William Shatner wrote a book about one of my favorite people on the planet. It’s called Leonard: My Fifty-Year Friendship With A Remarkable Man. Leonard Nimoy of course is the man.
I started reading the book last night. Just into the second chapter Shatner shares a story about Leonard and Leonard’s son Adam. Adam got an offer to do an independent production, pretty soon after leaving his legal practice to become a director. He really questioned doing it, said it felt like a step back for him. He was going to let the offer pass he decided. When his father heard about it he had some advice for his son.
(This is taken from pages 19 & 20 in the book) ‘Do you have another offer to do something else?’ [Adam] didn’t. ‘Well then, take the job. You take the job because you need the job. You don’t want any down time. And number 2, I guarantee you, you will either learn something from that job or you’ll meet somebody on that job who’s going to help you. You take the job. Don’t turn down work if you don’t have work to replace it.’
[Shatner adds] ‘If there’s an actor’s mantra that is it: take the job. We all live by that, although for a long time most of us didn’t live very well by it.’

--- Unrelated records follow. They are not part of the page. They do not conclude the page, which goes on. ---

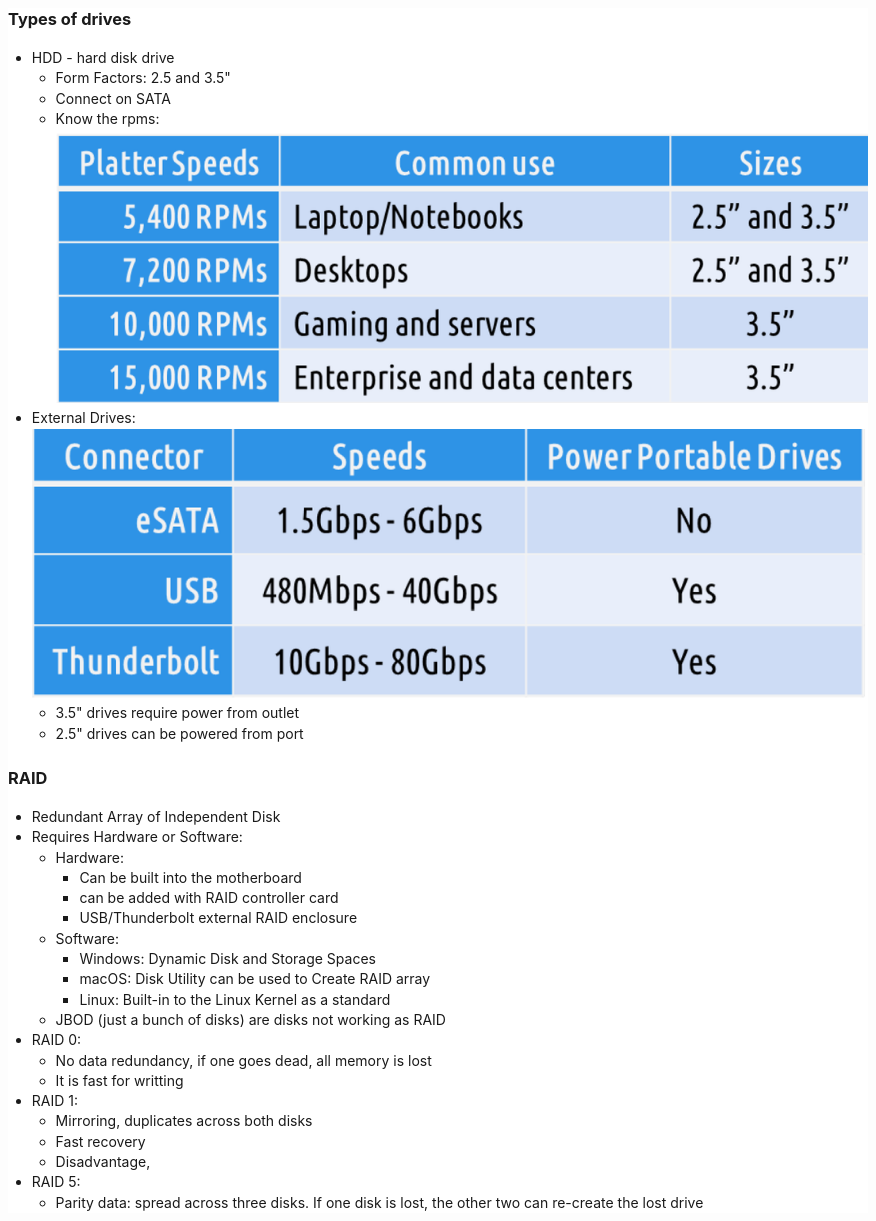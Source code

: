 ### Types of drives  
* HDD - hard disk drive  
	- Form Factors: 2.5 and 3.5"  
	- Connect on SATA  
	- Know the rpms:  
![alt text](./images/hdd_rpm.png)  
* External Drives:   
![alt text](./images/extern.png)  
	- 3.5" drives require power from outlet  
	- 2.5" drives can be powered from port  

### RAID  
* Redundant Array of Independent Disk  
* Requires Hardware or Software:
	- Hardware:
		- Can be built into the motherboard
		- can be added with RAID controller card  
		- USB/Thunderbolt external RAID enclosure  
	- Software: 
		- Windows: Dynamic Disk and Storage Spaces  
		- macOS: Disk Utility can be used to Create RAID array  
		- Linux: Built-in to the Linux Kernel as a standard  
	- JBOD (just a bunch of disks) are disks not working as RAID  
* RAID 0: 
	- No data redundancy, if one goes dead, all memory is lost  
	- It is fast for writting  
* RAID 1: 
	- Mirroring, duplicates across both disks  
	- Fast recovery  
	- Disadvantage, 
* RAID 5:  
	- Parity data: spread across three disks. If one disk is lost, the other two can re-create the lost drive  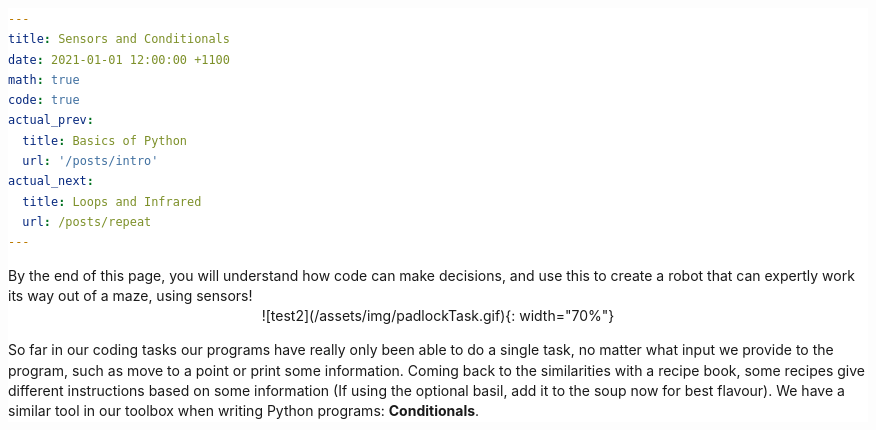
 ```yaml
---
title: Sensors and Conditionals
date: 2021-01-01 12:00:00 +1100
math: true
code: true
actual_prev:
  title: Basics of Python
  url: '/posts/intro'
actual_next:
  title: Loops and Infrared
  url: /posts/repeat
---
```


<div id="dialog_entry" markdown="1">
By the end of this page, you will understand how code can make decisions, and use this to create a robot that can expertly work its way out of a maze, using sensors!

<div markdown="1" style="text-align: center">
  ![test2](/assets/img/padlockTask.gif){: width="70%"}
</div>
</div>

So far in our coding tasks our programs have really only been able to do a single task, no matter what input we provide to the program, such as move to a point or print some information.
Coming back to the similarities with a recipe book, some recipes give different instructions based on some information (If using the optional basil, add it to the soup now for best flavour). We have a similar tool in our toolbox when writing Python programs: **Conditionals**.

It’s funny how God talks to me. I don’t get the big biblical types of things like burning bushes or fingers writing on walls. So far angels haven’t shown up at any event in my life and sung about it to the bystanders. I get something simple, something some of you may get as well. I get a small, quiet voice whispering in my heart. It talks to me when I’m out walking near water or sometimes when I’m watching movies. I can hear it when I’m listening to music or someone sharing an inspirational speech. Last night I heard the voice when I was reading this book.
The thing that actors do, “Take the job,” it is a thing that I have been doing for most of my life. When I was a kid I cleaned houses for $3 a day. I raked up pine needles and sold them for mulch. I hand sewed doll clothes and sold them for a SASE and a one dollar bill. Extra points if you remember what an SASE is. In other words, whatever it was I could find or create to do….I took the job. I might not have had the most money in my pocket, but I worked hard to put some money in it.
As an adult I have often called myself the queen of part time jobs. I have worked a lot during my life. I just don’t seem to keep the same job for very long. The average is about 5 years. Sometimes it’s been a little more, sometimes a little less. But it never failed that transition would hit me, and I would start looking for the next thing to do. Sometimes I worked myself out of jobs, some times I was moved out of promised positions and pushed out of jobs. Whatever the cause, I picked up and moved on, finding the next career to throw myself into.
Very recently I have decided that I want to do more sewing. I really seem to enjoy it the most of the many branches I have in my business. I’m not selling much yet, but I am beginning to make things. A while back I made a promise that I have never gotten around to fulfilling. This particular promise was to God. I wanted to make a bunch of dolls, 50 to be exact. I would then give the dolls to a charity that would share them with children. It’s not a promise I have completely forgotten about, it pops up in my memory every so often. Apparently I am being reminded so that I can say I am a person that keeps her word. I had a personal lesson in that recently and I know it matters, not just to me but to God too. I’m glad I don’t know the God that gets angry over forgotten promises. He’s not lashing out at me and making me prove anything. He is just patiently reminding me of that promise because He has a purpose for it. The reminder last night was, “Will you take the job? Will you make these dolls for children to love? Will you give them something to hold when maybe everything they’ve held onto has been taken away from them? Will you put some love and peace and tender hugs and gentle kisses in with every stitch? Will you take the job?”
“Someone” has offered me a job, and honestly it might feel like a step back for me, making baby dolls for a charity. But at the moment I actually have some extra time in my schedule, I don’t have work to replace it. So yes. Yes. I will take this job. I will either learn something from the doing of it, or I will meet someone that is going to help me with something else. I have often felt like Leonard Nimoy was a sage advisor for me throughout much of my life. I like that my understanding of this came through him.
So yes God, I’ll take the job. Show me where the cloth is that I have to make them, and I will do it. It’s been in my heart for a while. Yes, I’ll take the job.